Ah, that looks like LAN is actually vtnet0. Can we see the sysctl output for that?

netnerdy

@stephenw10

nope LAN is on vtnet1.

this is the sysctl output for vtnet0

dev.vtnet.0.txq0.rescheduled: 0
dev.vtnet.0.txq0.tso: 0
dev.vtnet.0.txq0.csum: 0
dev.vtnet.0.txq0.omcasts: 1139
dev.vtnet.0.txq0.obytes: 10781607078
dev.vtnet.0.txq0.opackets: 16092681
dev.vtnet.0.rxq0.rescheduled: 21
dev.vtnet.0.rxq0.csum_failed: 0
dev.vtnet.0.rxq0.csum: 16804156
dev.vtnet.0.rxq0.ierrors: 0
dev.vtnet.0.rxq0.iqdrops: 0
dev.vtnet.0.rxq0.ibytes: 29382393539
dev.vtnet.0.rxq0.ipackets: 26088829
dev.vtnet.0.tx_task_rescheduled: 0
dev.vtnet.0.tx_tso_offloaded: 0
dev.vtnet.0.tx_csum_offloaded: 0
dev.vtnet.0.tx_defrag_failed: 0
dev.vtnet.0.tx_defragged: 0
dev.vtnet.0.tx_tso_not_tcp: 0
dev.vtnet.0.tx_tso_bad_ethtype: 0
dev.vtnet.0.tx_csum_bad_ethtype: 0
dev.vtnet.0.rx_task_rescheduled: 0
dev.vtnet.0.rx_csum_offloaded: 0
dev.vtnet.0.rx_csum_failed: 0
dev.vtnet.0.rx_csum_bad_proto: 0
dev.vtnet.0.rx_csum_bad_offset: 0
dev.vtnet.0.rx_csum_bad_ipproto: 0
dev.vtnet.0.rx_csum_bad_ethtype: 0
dev.vtnet.0.rx_mergeable_failed: 0
dev.vtnet.0.rx_enq_replacement_failed: 0
dev.vtnet.0.rx_frame_too_large: 0
dev.vtnet.0.mbuf_alloc_failed: 0
dev.vtnet.0.act_vq_pairs: 1
dev.vtnet.0.requested_vq_pairs: 0
dev.vtnet.0.max_vq_pairs: 1
dev.vtnet.0.%parent: virtio_pci2
dev.vtnet.0.%pnpinfo:
dev.vtnet.0.%location:
dev.vtnet.0.%driver: vtnet
dev.vtnet.0.%desc: VirtIO Networking Adapter

stephenw10

Hmm, interesting the in/out bytes in your screenshot for WAN lined up exactly with the sysctl output for vtnet1. Just coincidence perhaps? Were those takes at approximately the same time?

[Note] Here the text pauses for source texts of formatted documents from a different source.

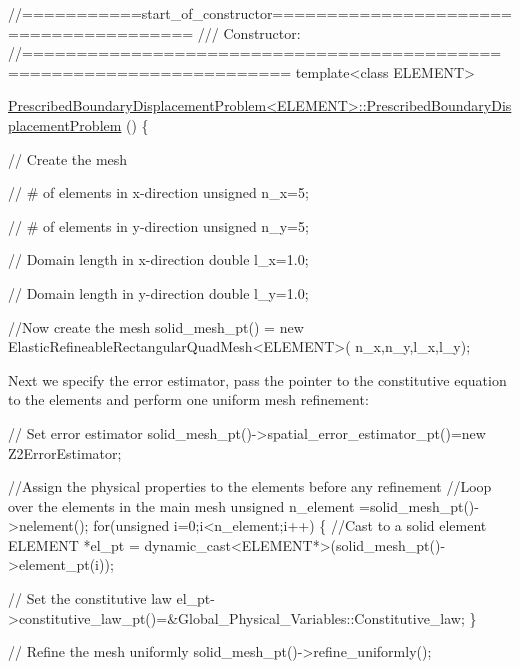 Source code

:  
\begin{DoxyCodeInclude}
\textcolor{comment}{//===========start\_of\_constructor======================================= }
\textcolor{comment}{/// Constructor: }
\textcolor{comment}{}\textcolor{comment}{//====================================================================== }
\textcolor{keyword}{template}<\textcolor{keyword}{class} ELEMENT>

      \hyperlink{classPrescribedBoundaryDisplacementProblem_ac0c8b47eeb75ba2c618757e6b56e62dc}{PrescribedBoundaryDisplacementProblem<ELEMENT>::PrescribedBoundaryDisplacementProblem}
      () 
\{

 \textcolor{comment}{// Create the mesh}

 \textcolor{comment}{// # of elements in x-direction}
 \textcolor{keywordtype}{unsigned} n\_x=5;

 \textcolor{comment}{// # of elements in y-direction}
 \textcolor{keywordtype}{unsigned} n\_y=5;

 \textcolor{comment}{// Domain length in x-direction}
 \textcolor{keywordtype}{double} l\_x=1.0;

 \textcolor{comment}{// Domain length in y-direction}
 \textcolor{keywordtype}{double} l\_y=1.0;

 \textcolor{comment}{//Now create the mesh }
 solid\_mesh\_pt() = \textcolor{keyword}{new} ElasticRefineableRectangularQuadMesh<ELEMENT>(
  n\_x,n\_y,l\_x,l\_y);

\end{DoxyCodeInclude}


Next we specify the error estimator, pass the pointer to the constitutive equation to the elements and perform one uniform mesh refinement\+:


\begin{DoxyCodeInclude}

 \textcolor{comment}{// Set error estimator}
 solid\_mesh\_pt()->spatial\_error\_estimator\_pt()=\textcolor{keyword}{new} Z2ErrorEstimator;

 \textcolor{comment}{//Assign the physical properties to the elements before any refinement}
 \textcolor{comment}{//Loop over the elements in the main mesh}
 \textcolor{keywordtype}{unsigned} n\_element =solid\_mesh\_pt()->nelement();
 \textcolor{keywordflow}{for}(\textcolor{keywordtype}{unsigned} i=0;i<n\_element;i++)
  \{
   \textcolor{comment}{//Cast to a solid element}
   ELEMENT *el\_pt = \textcolor{keyword}{dynamic\_cast<}ELEMENT*\textcolor{keyword}{>}(solid\_mesh\_pt()->element\_pt(i));
   
   \textcolor{comment}{// Set the constitutive law}
   el\_pt->constitutive\_law\_pt()=&Global\_Physical\_Variables::Constitutive\_law;
  \}

 \textcolor{comment}{// Refine the mesh uniformly}
 solid\_mesh\_pt()->refine\_uniformly();

\end{DoxyCodeInclude}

You still haven't said if you're actually seeing connections drop when you see those errors?

Steve

netnerdy

@stephenw10 They were taken at different times. It must have been a coincidence.

How would I know which connections have dropped? Tcps auto retry anyway. Only weirdness i feel i have is my dns queries sometimes don’t resolve intermittently.

stephenw10

Ah, OK do you see anything in the sysctls that looks like the same error count shown in the interface status?